Assignment: The records follow. Filter them to the lines that hold "match".

(Stored data entries)

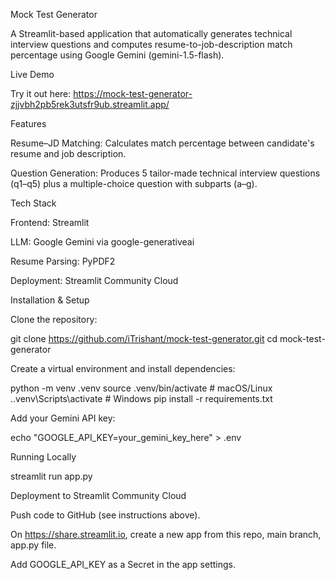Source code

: Mock Test Generator

A Streamlit-based application that automatically generates technical interview questions and computes resume-to-job-description match percentage using Google Gemini (gemini-1.5-flash).

Live Demo

Try it out here: https://mock-test-generator-zjjvbh2pb5rek3utsfr9ub.streamlit.app/

Features

Resume–JD Matching: Calculates match percentage between candidate's resume and job description.

Question Generation: Produces 5 tailor-made technical interview questions (q1–q5) plus a multiple-choice question with subparts (a–g).

Tech Stack

Frontend: Streamlit

LLM: Google Gemini via google-generativeai

Resume Parsing: PyPDF2

Deployment: Streamlit Community Cloud

Installation & Setup

Clone the repository:

git clone https://github.com/iTrishant/mock-test-generator.git
cd mock-test-generator

Create a virtual environment and install dependencies:

python -m venv .venv
source .venv/bin/activate    # macOS/Linux
.\.venv\Scripts\activate   # Windows
pip install -r requirements.txt

Add your Gemini API key:

echo "GOOGLE_API_KEY=your_gemini_key_here" > .env

Running Locally

streamlit run app.py

Deployment to Streamlit Community Cloud

Push code to GitHub (see instructions above).

On https://share.streamlit.io, create a new app from this repo, main branch, app.py file.

Add GOOGLE_API_KEY as a Secret in the app settings.


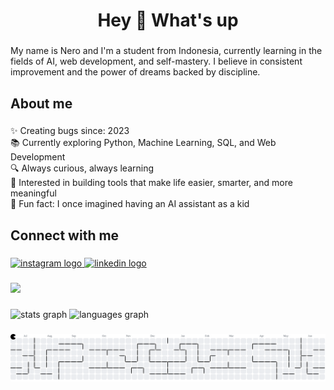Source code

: <h1 align="Center">Hey 👋 What's up</h1>

###

<p align="left">My name is Nero and I'm a student from Indonesia, currently learning in the fields of AI, web development, and self-mastery. I believe in consistent improvement and the power of dreams backed by discipline.</p>

###

<h2 align="left">About me</h2>

###

<p align="left">✨ Creating bugs since: 2023  <br>📚 Currently exploring Python, Machine Learning, SQL, and Web Development <br>🔍 Always curious, always learning  <br>🎯 Interested in building tools that make life easier, smarter, and more meaningful   <br>🎲 Fun fact: I once imagined having an AI assistant as a kid</p>

###

<h2 align="left">Connect with me</h2>

###

<div align="left">
  <a href="https://www.instagram.com/atthalaricnero_?igsh=MWZ4OTJ2cmU4NXN4NQ==" target="_blank">
    <img src="https://raw.githubusercontent.com/maurodesouza/profile-readme-generator/master/src/assets/icons/social/instagram/default.svg" width="52" height="40" alt="instagram logo"  />
  </a>
  <a href="https://www.linkedin.com/in/atthalaric-nero-2aa991288?utm_source=share&utm_campaign=share_via&utm_content=profile&utm_medium=android_app" target="_blank">
    <img src="https://raw.githubusercontent.com/maurodesouza/profile-readme-generator/master/src/assets/icons/social/linkedin/default.svg" width="52" height="40" alt="linkedin logo"  />
  </a>
</div>

###

<div align="left">
  <img src="https://visitor-badge.laobi.icu/badge?page_id=AtthalaricNero.AtthalaricNero&left_color=black&right_color=midnightblue&left_text=Visitors"  />
</div>

###

<div align="left">
  <img src="https://github-readme-stats.vercel.app/api?username=AtthalaricNero&hide_title=false&hide_rank=false&show_icons=true&include_all_commits=true&count_private=true&disable_animations=false&theme=midnight-purple&locale=en&hide_border=false&order=1" height="150" alt="stats graph"  />
  <img src="https://github-readme-stats.vercel.app/api/top-langs?username=AtthalaricNero&locale=en&hide_title=false&layout=compact&card_width=320&langs_count=5&theme=midnight-purple&hide_border=false&order=2" height="150" alt="languages graph"  />
</div>

###

<picture>
  <source media="(prefers-color-scheme: dark)" srcset="https://raw.githubusercontent.com/AtthalaricNero/AtthalaricNero/output/pacman-contribution-graph-dark.svg">
  <source media="(prefers-color-scheme: light)" srcset="https://raw.githubusercontent.com/AtthalaricNero/AtthalaricNero/output/pacman-contribution-graph.svg">
  <img alt="pacman contribution graph" src="https://raw.githubusercontent.com/AtthalaricNero/AtthalaricNero/output/pacman-contribution-graph.svg">
</picture>

###
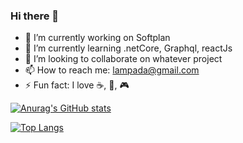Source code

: ### Hi there 👋

- 🔭 I’m currently working on Softplan
- 🌱 I’m currently learning .netCore, Graphql, reactJs
- 👯 I’m looking to collaborate on whatever project
- 📫 How to reach me: lampada@gmail.com
- ⚡ Fun fact: I love ☕, 🍻, 🎮


[![Anurag's GitHub stats](https://github-readme-stats.vercel.app/api?username=fernandolamp&show_icons=true&theme=dracula)](https://github.com/anuraghazra/github-readme-stats)

[![Top Langs](https://github-readme-stats.vercel.app/api/top-langs/?username=anuraghazra)](https://github.com/anuraghazra/github-readme-stats)



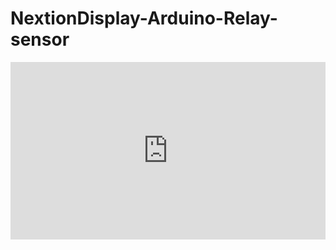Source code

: # NextionDisplay-Arduino-Relay-sensor

<div style="position: relative; height:0; padding-bottom: 56.25%;">
<iframe width="560" height="315" src="https://www.youtube.com/watch?v=snRu3nrmh4E" frameborder="0" allow="accelerometer; autoplay; encrypted-media; gyroscope; picture-in-picture" allowfullscreen style="position: absolute; width:100%; height:100%;"></iframe>
</div>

Your response:
A Streamlit-based application that automatically generates technical interview questions and computes resume-to-job-description match percentage using Google Gemini (gemini-1.5-flash).
Resume–JD Matching: Calculates match percentage between candidate's resume and job description.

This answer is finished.